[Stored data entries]
▼▼▼

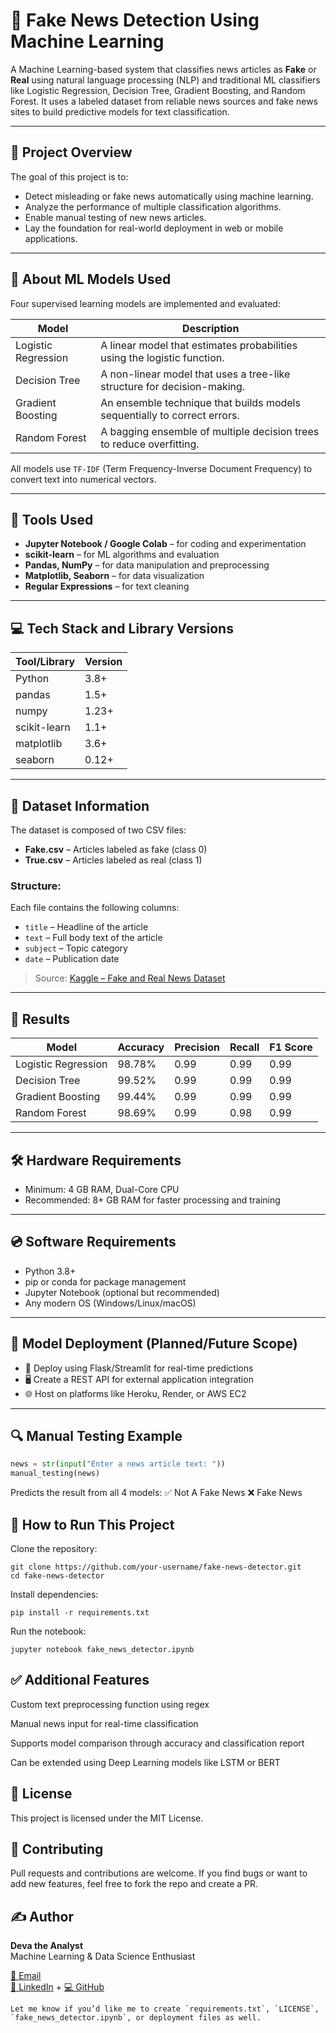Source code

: # 📰 Fake News Detection Using Machine Learning

A Machine Learning-based system that classifies news articles as **Fake** or **Real** using natural language processing (NLP) and traditional ML classifiers like Logistic Regression, Decision Tree, Gradient Boosting, and Random Forest. It uses a labeled dataset from reliable news sources and fake news sites to build predictive models for text classification.

---

## 📌 Project Overview

The goal of this project is to:
- Detect misleading or fake news automatically using machine learning.
- Analyze the performance of multiple classification algorithms.
- Enable manual testing of new news articles.
- Lay the foundation for real-world deployment in web or mobile applications.

---

## 🧠 About ML Models Used

Four supervised learning models are implemented and evaluated:

| Model                | Description                                                                 |
|---------------------|-----------------------------------------------------------------------------|
| Logistic Regression | A linear model that estimates probabilities using the logistic function.    |
| Decision Tree       | A non-linear model that uses a tree-like structure for decision-making.     |
| Gradient Boosting   | An ensemble technique that builds models sequentially to correct errors.    |
| Random Forest       | A bagging ensemble of multiple decision trees to reduce overfitting.        |

All models use `TF-IDF` (Term Frequency-Inverse Document Frequency) to convert text into numerical vectors.

---

## 🧰 Tools Used

- **Jupyter Notebook / Google Colab** – for coding and experimentation
- **scikit-learn** – for ML algorithms and evaluation
- **Pandas, NumPy** – for data manipulation and preprocessing
- **Matplotlib, Seaborn** – for data visualization
- **Regular Expressions** – for text cleaning

---

## 💻 Tech Stack and Library Versions

| Tool/Library       | Version         |
|--------------------|-----------------|
| Python             | 3.8+            |
| pandas             | 1.5+            |
| numpy              | 1.23+           |
| scikit-learn       | 1.1+            |
| matplotlib         | 3.6+            |
| seaborn            | 0.12+           |

---

## 🧾 Dataset Information

The dataset is composed of two CSV files:
- **Fake.csv** – Articles labeled as fake (class 0)
- **True.csv** – Articles labeled as real (class 1)

### Structure:
Each file contains the following columns:
- `title` – Headline of the article
- `text` – Full body text of the article
- `subject` – Topic category
- `date` – Publication date

> Source: [Kaggle – Fake and Real News Dataset](https://www.kaggle.com/clmentbisaillon/fake-and-real-news-dataset)

---

## 🏁 Results

| Model                | Accuracy  | Precision | Recall | F1 Score |
|---------------------|-----------|-----------|--------|----------|
| Logistic Regression | 98.78%    | 0.99      | 0.99   | 0.99     |
| Decision Tree       | 99.52%    | 0.99      | 0.99   | 0.99     |
| Gradient Boosting   | 99.44%    | 0.99      | 0.99   | 0.99     |
| Random Forest       | 98.69%    | 0.99      | 0.98   | 0.99     |

---

## 🛠 Hardware Requirements

- Minimum: 4 GB RAM, Dual-Core CPU
- Recommended: 8+ GB RAM for faster processing and training

---

## 💿 Software Requirements

- Python 3.8+
- pip or conda for package management
- Jupyter Notebook (optional but recommended)
- Any modern OS (Windows/Linux/macOS)

---

## 🚀 Model Deployment (Planned/Future Scope)

- 🔧 Deploy using Flask/Streamlit for real-time predictions
- 🖥️ Create a REST API for external application integration
- 🌐 Host on platforms like Heroku, Render, or AWS EC2

---

## 🔍 Manual Testing Example

```python
news = str(input("Enter a news article text: "))
manual_testing(news)
```

Predicts the result from all 4 models:
✅ Not A Fake News
❌ Fake News

## 📌 How to Run This Project
Clone the repository:
```
git clone https://github.com/your-username/fake-news-detector.git
cd fake-news-detector
```
Install dependencies:
```
pip install -r requirements.txt
```
Run the notebook:
```
jupyter notebook fake_news_detector.ipynb
```

## ✅ Additional Features
Custom text preprocessing function using regex

Manual news input for real-time classification

Supports model comparison through accuracy and classification report

Can be extended using Deep Learning models like LSTM or BERT

## 📄 License
This project is licensed under the MIT License.

## 🤝 Contributing
Pull requests and contributions are welcome. If you find bugs or want to add new features, feel free to fork the repo and create a PR.

## ✍️ Author
<p><strong>Deva the Analyst</strong><br>
Machine Learning & Data Science Enthusiast</p>
<p>
<a href="mailto:devasivanagasai@gmail.com">📧 Email</a><br>
<a href="https://www.linkedin.com/in/deva-siva-naga-sai-boddu-841984228/" target="_blank">🔗 LinkedIn</a> + <a href="https://github.com/Deva2078" target="_blank">💻 GitHub</a>
</p>

```
Let me know if you’d like me to create `requirements.txt`, `LICENSE`, `fake_news_detector.ipynb`, or deployment files as well.
```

▲▲▲

Task description: Work out how many lines of the entries include the word "ensemble", and respond with that number and nothing more.

Reply to the exercise: 2